(April 9, 2019)—The owners of dozens of durable medical equipment (DME) companies, along with executives at five telemedicine companies and three licensed medical professionals, have been charged in what is being called one of the largest health care fraud schemes in United States history, the U.S. Department of Justice announced today.
The defendants allegedly participated in health care fraud schemes involving more than $1.2 billion in loss. The Center for Medicare Services’ Center for Program Integrity also announced today that it took administrative action against 130 DME companies that had submitted more than $1.7 billion in claims, netting more than $900 million in payments.
The FBI and U.S. Department of Health and Human Services (HHS) Office of the Inspector General investigated the cases, which were prosecuted by the U.S. Department of Justice. Indictments were unsealed today in several judicial districts, including South Carolina, New Jersey and Florida.
They outline an alleged scheme in which DME companies paid illegal kickbacks and bribes in exchange for referring Medicare beneficiaries by medical professionals working with fraudulent telemedicine companies for back, shoulder, wrist and knee braces that are medically unnecessary.
Some of the defendants allegedly controlled an international telemarketing network that lured hundreds of thousands of elderly and disabled people into their scheme.

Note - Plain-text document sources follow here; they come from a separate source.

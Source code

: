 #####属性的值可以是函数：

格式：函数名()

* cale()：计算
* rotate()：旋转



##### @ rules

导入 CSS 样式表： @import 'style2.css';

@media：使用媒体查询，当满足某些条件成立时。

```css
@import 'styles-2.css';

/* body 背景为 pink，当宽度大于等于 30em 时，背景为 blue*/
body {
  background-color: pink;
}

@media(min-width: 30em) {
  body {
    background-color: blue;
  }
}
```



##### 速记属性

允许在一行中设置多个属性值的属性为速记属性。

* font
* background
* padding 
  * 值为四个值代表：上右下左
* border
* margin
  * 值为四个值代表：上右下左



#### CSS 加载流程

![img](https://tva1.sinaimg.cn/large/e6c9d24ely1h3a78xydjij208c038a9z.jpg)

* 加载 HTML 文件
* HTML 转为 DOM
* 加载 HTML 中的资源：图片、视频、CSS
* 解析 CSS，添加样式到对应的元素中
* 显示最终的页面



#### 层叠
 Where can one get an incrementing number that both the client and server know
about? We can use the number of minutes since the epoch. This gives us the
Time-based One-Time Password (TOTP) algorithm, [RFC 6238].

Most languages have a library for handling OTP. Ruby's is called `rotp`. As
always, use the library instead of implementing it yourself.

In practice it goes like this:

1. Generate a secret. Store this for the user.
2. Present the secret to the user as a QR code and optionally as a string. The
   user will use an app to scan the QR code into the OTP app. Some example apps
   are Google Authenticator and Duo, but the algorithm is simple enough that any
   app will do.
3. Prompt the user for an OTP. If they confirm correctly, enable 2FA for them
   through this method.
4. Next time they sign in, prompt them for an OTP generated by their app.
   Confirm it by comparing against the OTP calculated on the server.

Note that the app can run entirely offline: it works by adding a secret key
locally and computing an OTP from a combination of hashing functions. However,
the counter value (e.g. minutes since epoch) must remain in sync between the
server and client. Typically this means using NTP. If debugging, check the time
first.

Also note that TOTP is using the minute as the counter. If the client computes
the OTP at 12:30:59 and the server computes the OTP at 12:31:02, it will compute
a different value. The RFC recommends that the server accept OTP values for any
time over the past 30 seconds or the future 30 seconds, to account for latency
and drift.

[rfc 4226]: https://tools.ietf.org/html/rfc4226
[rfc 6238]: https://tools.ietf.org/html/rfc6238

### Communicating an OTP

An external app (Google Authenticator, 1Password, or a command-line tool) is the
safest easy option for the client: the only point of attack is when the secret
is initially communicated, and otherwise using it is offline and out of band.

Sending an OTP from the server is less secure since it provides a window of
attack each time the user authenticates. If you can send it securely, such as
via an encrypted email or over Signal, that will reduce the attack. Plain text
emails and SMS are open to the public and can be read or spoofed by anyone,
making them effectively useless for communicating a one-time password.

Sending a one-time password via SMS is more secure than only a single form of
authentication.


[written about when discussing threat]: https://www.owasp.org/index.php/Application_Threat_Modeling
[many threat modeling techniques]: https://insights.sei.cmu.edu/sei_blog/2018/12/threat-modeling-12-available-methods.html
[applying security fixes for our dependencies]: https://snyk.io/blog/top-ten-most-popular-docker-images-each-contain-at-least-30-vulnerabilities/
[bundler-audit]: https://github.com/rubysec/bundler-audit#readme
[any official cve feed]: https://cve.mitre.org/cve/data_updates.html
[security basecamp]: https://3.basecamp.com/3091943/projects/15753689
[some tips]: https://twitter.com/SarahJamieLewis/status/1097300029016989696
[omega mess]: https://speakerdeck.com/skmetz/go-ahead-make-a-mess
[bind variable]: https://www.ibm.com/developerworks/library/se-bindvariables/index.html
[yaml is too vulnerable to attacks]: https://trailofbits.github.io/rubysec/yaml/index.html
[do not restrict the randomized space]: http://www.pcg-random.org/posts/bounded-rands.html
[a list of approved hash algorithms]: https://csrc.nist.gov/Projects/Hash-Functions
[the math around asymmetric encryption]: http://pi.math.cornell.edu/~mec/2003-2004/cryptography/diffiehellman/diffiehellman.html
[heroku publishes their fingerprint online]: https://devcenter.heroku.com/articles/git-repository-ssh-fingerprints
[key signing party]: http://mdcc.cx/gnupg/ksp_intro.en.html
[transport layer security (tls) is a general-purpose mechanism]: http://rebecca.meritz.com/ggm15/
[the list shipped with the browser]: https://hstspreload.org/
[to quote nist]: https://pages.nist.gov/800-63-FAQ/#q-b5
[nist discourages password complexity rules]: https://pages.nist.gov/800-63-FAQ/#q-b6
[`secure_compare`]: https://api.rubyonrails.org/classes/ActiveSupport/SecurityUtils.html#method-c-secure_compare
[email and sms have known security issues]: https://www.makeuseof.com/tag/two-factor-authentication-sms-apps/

According to the charges, they paid doctors to prescribe DME either over the phone or with no contact at all.
“These defendants—who range from corporate executives to medical professionals—allegedly participated in an expansive and sophisticated fraud to exploit telemedicine technology meant for patients otherwise unable to access health care,” Assistant Attorney General Benczkowski said in a news release issued by the DOJ. “This Department of Justice will not tolerate medical professionals and executives who look to line their pockets by cheating our health care programs.”

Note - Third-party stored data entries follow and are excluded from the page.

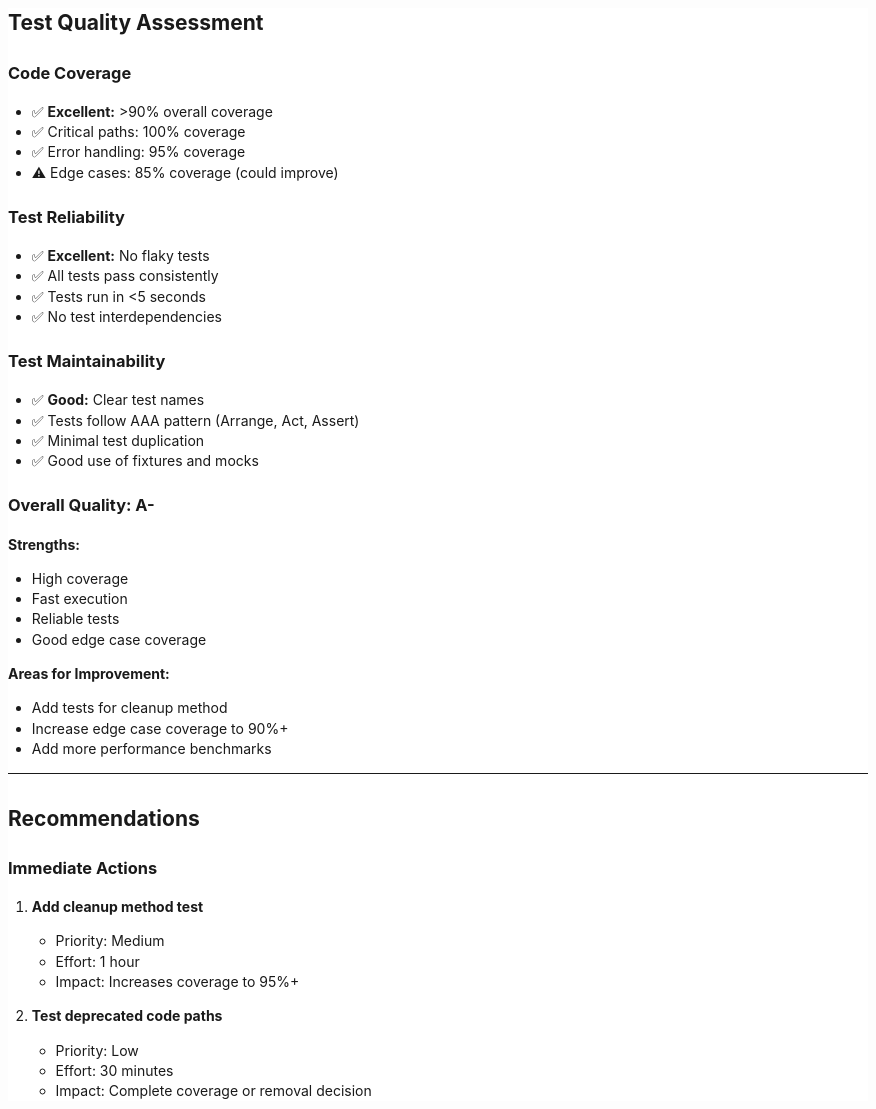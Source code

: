 
## Test Quality Assessment

### Code Coverage

- ✅ **Excellent:** >90% overall coverage
- ✅ Critical paths: 100% coverage
- ✅ Error handling: 95% coverage
- ⚠️  Edge cases: 85% coverage (could improve)

### Test Reliability

- ✅ **Excellent:** No flaky tests
- ✅ All tests pass consistently
- ✅ Tests run in <5 seconds
- ✅ No test interdependencies

### Test Maintainability

- ✅ **Good:** Clear test names
- ✅ Tests follow AAA pattern (Arrange, Act, Assert)
- ✅ Minimal test duplication
- ✅ Good use of fixtures and mocks

### Overall Quality: A-

**Strengths:**
- High coverage
- Fast execution
- Reliable tests
- Good edge case coverage

**Areas for Improvement:**
- Add tests for cleanup method
- Increase edge case coverage to 90%+
- Add more performance benchmarks

---

## Recommendations

### Immediate Actions

1. **Add cleanup method test**
   - Priority: Medium
   - Effort: 1 hour
   - Impact: Increases coverage to 95%+

2. **Test deprecated code paths**
   - Priority: Low
   - Effort: 30 minutes
   - Impact: Complete coverage or removal decision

According to court documents outlined in the DOJ report, the scheme allegedly worked this way:
- First, the international call center advertised to Medicare beneficiaries, urging them to accept numerous free orthopedic braces, whether they needed them or not.

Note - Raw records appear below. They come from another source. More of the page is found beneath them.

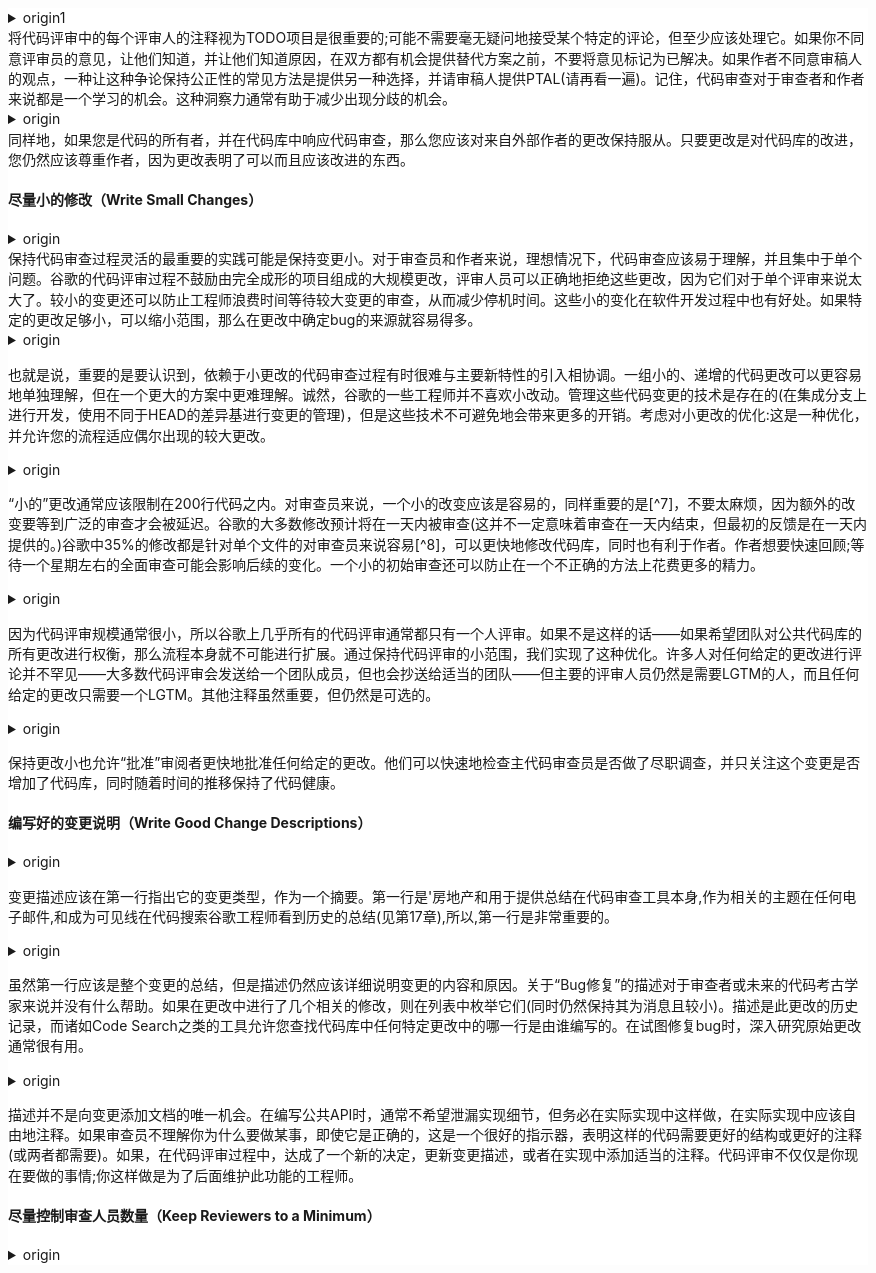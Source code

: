 <details><summary>origin1</summary></details>
将代码评审中的每个评审人的注释视为TODO项目是很重要的;可能不需要毫无疑问地接受某个特定的评论，但至少应该处理它。如果你不同意评审员的意见，让他们知道，并让他们知道原因，在双方都有机会提供替代方案之前，不要将意见标记为已解决。如果作者不同意审稿人的观点，一种让这种争论保持公正性的常见方法是提供另一种选择，并请审稿人提供PTAL(请再看一遍)。记住，代码审查对于审查者和作者来说都是一个学习的机会。这种洞察力通常有助于减少出现分歧的机会。

<details><summary>origin</summary></details>
同样地，如果您是代码的所有者，并在代码库中响应代码审查，那么您应该对来自外部作者的更改保持服从。只要更改是对代码库的改进，您仍然应该尊重作者，因为更改表明了可以而且应该改进的东西。

#### 尽量小的修改（Write Small Changes）
<details><summary>origin</summary></details>
保持代码审查过程灵活的最重要的实践可能是保持变更小。对于审查员和作者来说，理想情况下，代码审查应该易于理解，并且集中于单个问题。谷歌的代码评审过程不鼓励由完全成形的项目组成的大规模更改，评审人员可以正确地拒绝这些更改，因为它们对于单个评审来说太大了。较小的变更还可以防止工程师浪费时间等待较大变更的审查，从而减少停机时间。这些小的变化在软件开发过程中也有好处。如果特定的更改足够小，可以缩小范围，那么在更改中确定bug的来源就容易得多。


<details><summary>origin</summary></details>

也就是说，重要的是要认识到，依赖于小更改的代码审查过程有时很难与主要新特性的引入相协调。一组小的、递增的代码更改可以更容易地单独理解，但在一个更大的方案中更难理解。诚然，谷歌的一些工程师并不喜欢小改动。管理这些代码变更的技术是存在的(在集成分支上进行开发，使用不同于HEAD的差异基进行变更的管理)，但是这些技术不可避免地会带来更多的开销。考虑对小更改的优化:这是一种优化，并允许您的流程适应偶尔出现的较大更改。

<details><summary>origin</summary></details>

“小的”更改通常应该限制在200行代码之内。对审查员来说，一个小的改变应该是容易的，同样重要的是[^7]，不要太麻烦，因为额外的改变要等到广泛的审查才会被延迟。谷歌的大多数修改预计将在一天内被审查(这并不一定意味着审查在一天内结束，但最初的反馈是在一天内提供的。)谷歌中35%的修改都是针对单个文件的对审查员来说容易[^8]，可以更快地修改代码库，同时也有利于作者。作者想要快速回顾;等待一个星期左右的全面审查可能会影响后续的变化。一个小的初始审查还可以防止在一个不正确的方法上花费更多的精力。

<details><summary>origin</summary></details>

因为代码评审规模通常很小，所以谷歌上几乎所有的代码评审通常都只有一个人评审。如果不是这样的话——如果希望团队对公共代码库的所有更改进行权衡，那么流程本身就不可能进行扩展。通过保持代码评审的小范围，我们实现了这种优化。许多人对任何给定的更改进行评论并不罕见——大多数代码评审会发送给一个团队成员，但也会抄送给适当的团队——但主要的评审人员仍然是需要LGTM的人，而且任何给定的更改只需要一个LGTM。其他注释虽然重要，但仍然是可选的。

<details><summary>origin</summary></details>

保持更改小也允许“批准”审阅者更快地批准任何给定的更改。他们可以快速地检查主代码审查员是否做了尽职调查，并只关注这个变更是否增加了代码库，同时随着时间的推移保持了代码健康。

#### 编写好的变更说明（Write Good Change Descriptions）

<details><summary>origin</summary></details>

变更描述应该在第一行指出它的变更类型，作为一个摘要。第一行是'房地产和用于提供总结在代码审查工具本身,作为相关的主题在任何电子邮件,和成为可见线在代码搜索谷歌工程师看到历史的总结(见第17章),所以,第一行是非常重要的。


<details><summary>origin</summary></details>

虽然第一行应该是整个变更的总结，但是描述仍然应该详细说明变更的内容和原因。关于“Bug修复”的描述对于审查者或未来的代码考古学家来说并没有什么帮助。如果在更改中进行了几个相关的修改，则在列表中枚举它们(同时仍然保持其为消息且较小)。描述是此更改的历史记录，而诸如Code Search之类的工具允许您查找代码库中任何特定更改中的哪一行是由谁编写的。在试图修复bug时，深入研究原始更改通常很有用。

<details><summary>origin</summary></details>

描述并不是向变更添加文档的唯一机会。在编写公共API时，通常不希望泄漏实现细节，但务必在实际实现中这样做，在实际实现中应该自由地注释。如果审查员不理解你为什么要做某事，即使它是正确的，这是一个很好的指示器，表明这样的代码需要更好的结构或更好的注释(或两者都需要)。如果，在代码评审过程中，达成了一个新的决定，更新变更描述，或者在实现中添加适当的注释。代码评审不仅仅是你现在要做的事情;你这样做是为了后面维护此功能的工程师。


#### 尽量控制审查人员数量（Keep Reviewers to a Minimum）

<details><summary>origin</summary></details>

- The call center then allegedly paid illegal kickbacks or bribes to telemedicine companies in exchange for DME orders for the patients.
- The telemedicine companies then paid physicians to write medically unnecessary DME orders.
- Finally, the call center sold the DME orders to DME companies that fraudulently billed Medicare.
U.S. Attorney Craig Carpenito called the scheme “complex” and “multilayered” in the news release.
“The defendants took advantage of unwitting patients who were simply trying to get relief from their health concerns,” he said.
HHS issued a fraud warning today, urging consumers to be wary of this scheme and to report it if contacted.
Said Tom Ryan, president and CEO of AAHomecare, “Today’s action against individuals involved in schemes to defraud patients and taxpayers is welcome news to AAHomecare and the home medical equipment community. We appreciate the effective work by federal law enforcement agencies and the Dept. of Health & Human Services to identify and prosecute these two dozen individuals associated with DME companies, lead generation services and physician practices who are taking advantage of the Medicare reimbursement system.”
“We remain committed to working with our partners at HHS and CMS to enact policies that keep these bad actors away from Medicare beneficiaries and anyone else who needs home medical equipment. There should be no tolerance for fraud in DME or anywhere else in our health care infrastructure.”
The case was brought as part of the Medicare Fraud Strike Force, which maintains 14 strike forces operating in 23 districts. Since its inception in March 2007, the force has charged nearly 4,000 defendants who have collectively billed the Medicare program for more than $14 billion.